Segment Open
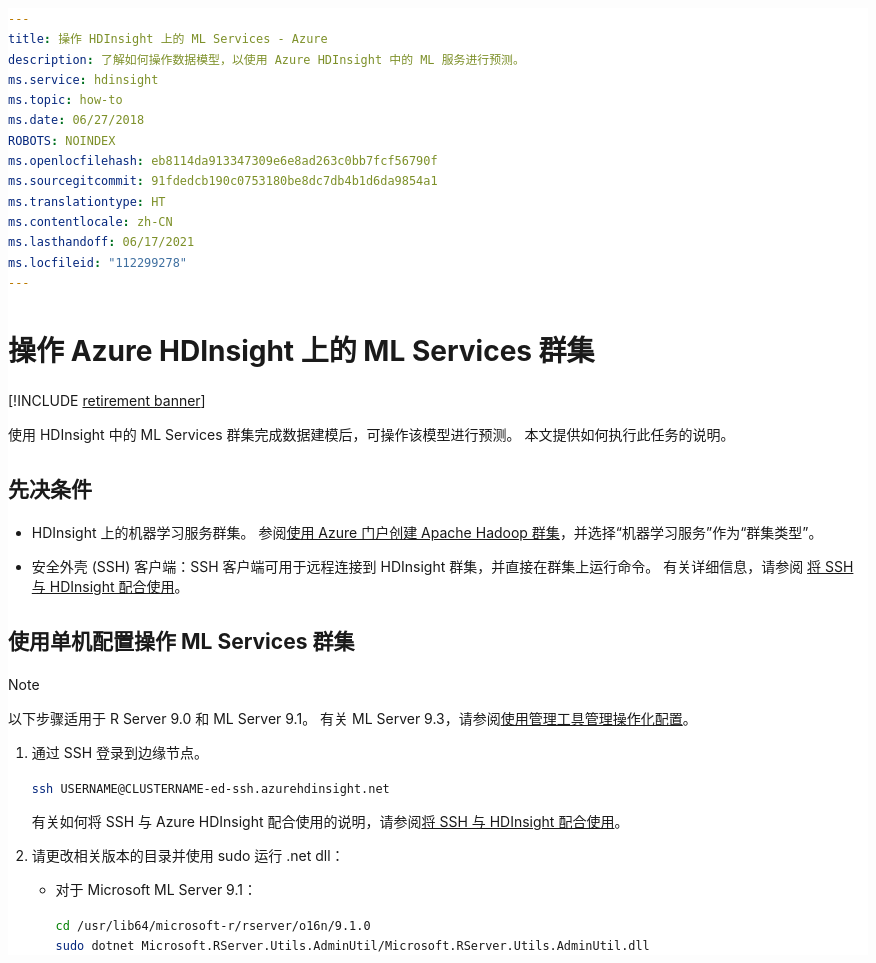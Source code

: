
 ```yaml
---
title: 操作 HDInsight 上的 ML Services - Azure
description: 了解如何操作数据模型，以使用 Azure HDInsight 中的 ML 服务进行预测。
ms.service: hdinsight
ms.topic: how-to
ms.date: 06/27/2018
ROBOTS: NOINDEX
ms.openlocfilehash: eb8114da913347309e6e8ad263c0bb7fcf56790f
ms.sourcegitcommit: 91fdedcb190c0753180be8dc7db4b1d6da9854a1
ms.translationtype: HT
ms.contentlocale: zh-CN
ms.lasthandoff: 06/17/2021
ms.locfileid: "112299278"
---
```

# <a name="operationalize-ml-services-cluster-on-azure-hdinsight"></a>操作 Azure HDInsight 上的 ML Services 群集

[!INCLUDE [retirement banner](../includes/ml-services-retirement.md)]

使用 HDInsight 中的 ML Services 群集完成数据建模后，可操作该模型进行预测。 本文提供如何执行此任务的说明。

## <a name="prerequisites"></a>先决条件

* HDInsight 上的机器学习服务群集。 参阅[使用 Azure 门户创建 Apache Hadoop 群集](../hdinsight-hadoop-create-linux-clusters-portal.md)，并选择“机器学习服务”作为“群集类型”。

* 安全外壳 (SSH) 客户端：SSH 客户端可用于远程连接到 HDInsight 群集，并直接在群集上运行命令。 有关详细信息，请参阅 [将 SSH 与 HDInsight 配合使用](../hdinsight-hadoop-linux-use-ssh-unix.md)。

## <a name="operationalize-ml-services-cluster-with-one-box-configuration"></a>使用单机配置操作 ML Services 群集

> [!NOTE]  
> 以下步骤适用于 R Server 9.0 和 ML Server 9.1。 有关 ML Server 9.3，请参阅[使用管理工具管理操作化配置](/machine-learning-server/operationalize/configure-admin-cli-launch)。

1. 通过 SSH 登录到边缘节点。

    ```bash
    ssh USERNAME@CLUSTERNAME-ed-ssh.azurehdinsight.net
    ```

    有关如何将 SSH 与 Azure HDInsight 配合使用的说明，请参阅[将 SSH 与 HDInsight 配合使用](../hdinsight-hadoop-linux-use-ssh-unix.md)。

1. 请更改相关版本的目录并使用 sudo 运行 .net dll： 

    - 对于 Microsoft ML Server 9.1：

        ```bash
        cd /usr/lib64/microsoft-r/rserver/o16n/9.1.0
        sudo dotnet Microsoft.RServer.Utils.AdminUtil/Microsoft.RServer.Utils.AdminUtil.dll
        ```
Segment Closed
> _TASK BRIEF_: Output only the lines from the one holding "安全外壳 (SSH) 客户端：SSH" through the last line above, exactly as they appear.

> _SOLUTION_:
* 安全外壳 (SSH) 客户端：SSH 客户端可用于远程连接到 HDInsight 群集，并直接在群集上运行命令。 有关详细信息，请参阅 [将 SSH 与 HDInsight 配合使用](../hdinsight-hadoop-linux-use-ssh-unix.md)。

## <a name="operationalize-ml-services-cluster-with-one-box-configuration"></a>使用单机配置操作 ML Services 群集

> [!NOTE]  
> 以下步骤适用于 R Server 9.0 和 ML Server 9.1。 有关 ML Server 9.3，请参阅[使用管理工具管理操作化配置](/machine-learning-server/operationalize/configure-admin-cli-launch)。

1. 通过 SSH 登录到边缘节点。

    ```bash
    ssh USERNAME@CLUSTERNAME-ed-ssh.azurehdinsight.net
    ```

    有关如何将 SSH 与 Azure HDInsight 配合使用的说明，请参阅[将 SSH 与 HDInsight 配合使用](../hdinsight-hadoop-linux-use-ssh-unix.md)。

1. 请更改相关版本的目录并使用 sudo 运行 .net dll： 

    - 对于 Microsoft ML Server 9.1：

        ```bash
        cd /usr/lib64/microsoft-r/rserver/o16n/9.1.0
        sudo dotnet Microsoft.RServer.Utils.AdminUtil/Microsoft.RServer.Utils.AdminUtil.dll
        ```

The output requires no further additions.